Ignorons donc l’enthousiasme des acteurs de « l’économie extravertie » qui louent les productions record ou le cours élevé de matières premières que nous exportons sans transformation et dont les prix sont fixés dans des bourses situées hors de notre continent. C’est dans la production de mil, de riz ou d’autres denrées alimentaires qu’il convient d’investir. Ou dans la transformation de notre coton pour résorber le chômage en stimulant une industrie textile locale. Ainsi, nous pourrons réduire la cherté de la vie dans nos campagnes et nos villes.


C’est notre première responsabilité collective. Les Sahéliens ne manquent ni de générosité ni d’inventivité. Il faut donc dépasser la gestion de l’urgence en permettant à la vie de « suivre son cours ». Quand la paix reviendra, certains concitoyens regagneront la campagne mais d’autres demeureront citadins – nous devons admettre que la crise actuelle changera profondément nos sociétés. Et s’y préparer en conséquence.

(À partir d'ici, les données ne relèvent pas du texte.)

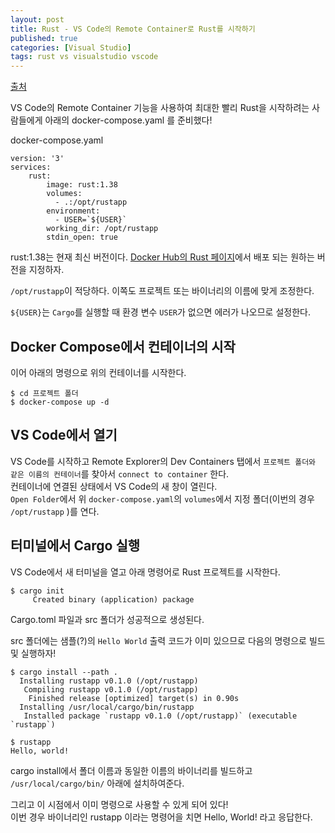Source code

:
 ```yaml
---
layout: post
title: Rust - VS Code의 Remote Container로 Rust를 시작하기
published: true
categories: [Visual Studio]
tags: rust vs visualstudio vscode
---
```

[출처](https://qiita.com/koinori/items/52523870b126697c0d28 )  
  
VS Code의 Remote Container 기능을 사용하여 최대한 빨리 Rust을 시작하려는 사람들에게 아래의 docker-compose.yaml 를 준비했다!  
  
docker-compose.yaml  
```
version: '3'
services:
    rust:
        image: rust:1.38
        volumes:
          - .:/opt/rustapp
        environment:
          - USER=`${USER}`
        working_dir: /opt/rustapp
        stdin_open: true
```
  
rust:1.38는 현재 최신 버전이다. [Docker Hub의 Rust 페이지](https://hub.docker.com/_/rust )에서 배포 되는 원하는 버전을 지정하자.  
  
`/opt/rustapp`이 적당하다. 이쪽도 프로젝트 또는 바이너리의 이름에 맞게 조정한다.  
  
`${USER}`는 `Cargo`를 실행할 때 환경 변수 `USER`가 없으면 에러가 나오므로 설정한다.  
 
 
 
## Docker Compose에서 컨테이너의 시작
이어 아래의 명령으로 위의 컨테이너를 시작한다.  
```
$ cd 프로젝트 폴더
$ docker-compose up -d
```
  
  
  
## VS Code에서 열기
VS Code를 시작하고 Remote Explorer의 Dev Containers 탭에서 `프로젝트 폴더와 같은 이름의 컨테이너`를 찾아서 `connect to container` 한다.  
컨테이너에 연결된 상태에서 VS Code의 새 창이 열린다.  
`Open Folder`에서 위 `docker-compose.yaml`의 `volumes`에서 지정 폴더(이번의 경우 `/opt/rustapp` )를 연다.  
  
  
  
## 터미널에서 Cargo 실행
VS Code에서 새 터미널을 열고 아래 명령어로 Rust 프로젝트를 시작한다.  
```
$ cargo init
     Created binary (application) package
```
  
Cargo.toml 파일과 src 폴더가 성공적으로 생성된다.  
  
src 폴더에는 샘플(?)의 `Hello World` 출력 코드가 이미 있으므로 다음의 명령으로 빌드 및 실행하자!  
```
$ cargo install --path .
  Installing rustapp v0.1.0 (/opt/rustapp)
   Compiling rustapp v0.1.0 (/opt/rustapp)
    Finished release [optimized] target(s) in 0.90s
  Installing /usr/local/cargo/bin/rustapp
   Installed package `rustapp v0.1.0 (/opt/rustapp)` (executable `rustapp`)

$ rustapp
Hello, world!
```
  
cargo install에서 폴더 이름과 동일한 이름의 바이너리를 빌드하고 `/usr/local/cargo/bin/` 아래에 설치하여준다.  
  
그리고 이 시점에서 이미 명령으로 사용할 수 있게 되어 있다!  
이번 경우 바이너리인 rustapp 이라는 명령어을 치면 Hello, World! 라고 응답한다.  
  
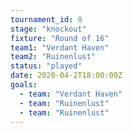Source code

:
 ```yaml
---
tournament_id: 0
stage: "knockout"
fixture: "Round of 16"
team1: "Verdant Haven"
team2: "Ruinenlust"
status: "played"
date: 2020-04-2T18:00:00Z
goals:
  - team: "Verdant Haven"
  - team: "Ruinenlust"
  - team: "Ruinenlust"
---
```

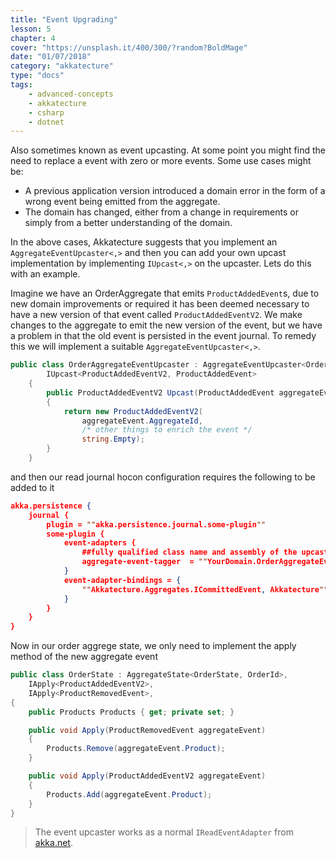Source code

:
 ```yaml
---
title: "Event Upgrading"
lesson: 5
chapter: 4
cover: "https://unsplash.it/400/300/?random?BoldMage"
date: "01/07/2018"
category: "akkatecture"
type: "docs"
tags:
    - advanced-concepts
    - akkatecture
    - csharp
    - dotnet
---
```

Also sometimes known as event upcasting. At some point you might find the need to replace a event with zero or more events. Some use cases might be:

* A previous application version introduced a domain error in the form of a wrong event being emitted from the aggregate.
* The domain has changed, either from a change in requirements or simply from a better understanding of the domain.

In the above cases, Akkatecture suggests that you implement an `AggregateEventUpcaster<,>` and then you can add your own upcast implementation by implementing `IUpcast<,>` on the upcaster. Lets do this with an example.

Imagine we have an OrderAggregate that emits `ProductAddedEvent`s, due to new domain improvements or required it has been deemed necessary to have a new version of that event called `ProductAddedEventV2`. We make changes to the aggregate to emit the new version of the event, but we have a problem in that the old event is persisted in the event journal. To remedy this we will implement a suitable `AggregateEventUpcaster<,>`.

```csharp
public class OrderAggregateEventUpcaster : AggregateEventUpcaster<OrderAggregate, OrderId>,
        IUpcast<ProductAddedEventV2, ProductAddedEvent>
    {
        public ProductAddedEventV2 Upcast(ProductAddedEvent aggregateEvent)
        {
            return new ProductAddedEventV2(
                aggregateEvent.AggregateId,
                /* other things to enrich the event */
                string.Empty);
        }
    }
```

and then our read journal hocon configuration requires the following to be added to it

```json
akka.persistence {
    journal {
        plugin = ""akka.persistence.journal.some-plugin""
        some-plugin {
			event-adapters {
                ##fully qualified class name and assembly of the upcaster
				aggregate-event-tagger  = ""YourDomain.OrderAggregateEventUpcaster, YourDomain""
			}
			event-adapter-bindings = {
				""Akkatecture.Aggregates.ICommittedEvent, Akkatecture"" = aggregate-event-tagger
			}
        }
    }
}
```

Now in our order aggrege state, we only need to implement the apply method of the new aggregate event

```csharp
public class OrderState : AggregateState<OrderState, OrderId>,
    IApply<ProductAddedEventV2>,
    IApply<ProductRemovedEvent>,
{
    public Products Products { get; private set; }

    public void Apply(ProductRemovedEvent aggregateEvent) 
    {
        Products.Remove(aggregateEvent.Product);
    }

    public void Apply(ProductAddedEventV2 aggregateEvent) 
    {
        Products.Add(aggregateEvent.Product);
    }
}
```

> The event upcaster works as a normal `IReadEventAdapter` from [akka.net](https://getakka.net/articles/persistence/event-adapters.html).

En conclusion, il faut canaliser nos énergies vers un élan de solidarité nationale active. Ceci permettra de réduire au silence les appels à la haine de certains fauteurs de troubles. Il ne suffit pas de condamner leurs propos irresponsables et de les poursuivre en justice, il faut démontrer par nos actes que nos adversaires ne parviendront pas à semer la discorde en notre sein. Agir ainsi, c’est renforcer le contrat social et démontrer que la première mission des institutions est de protéger les citoyens.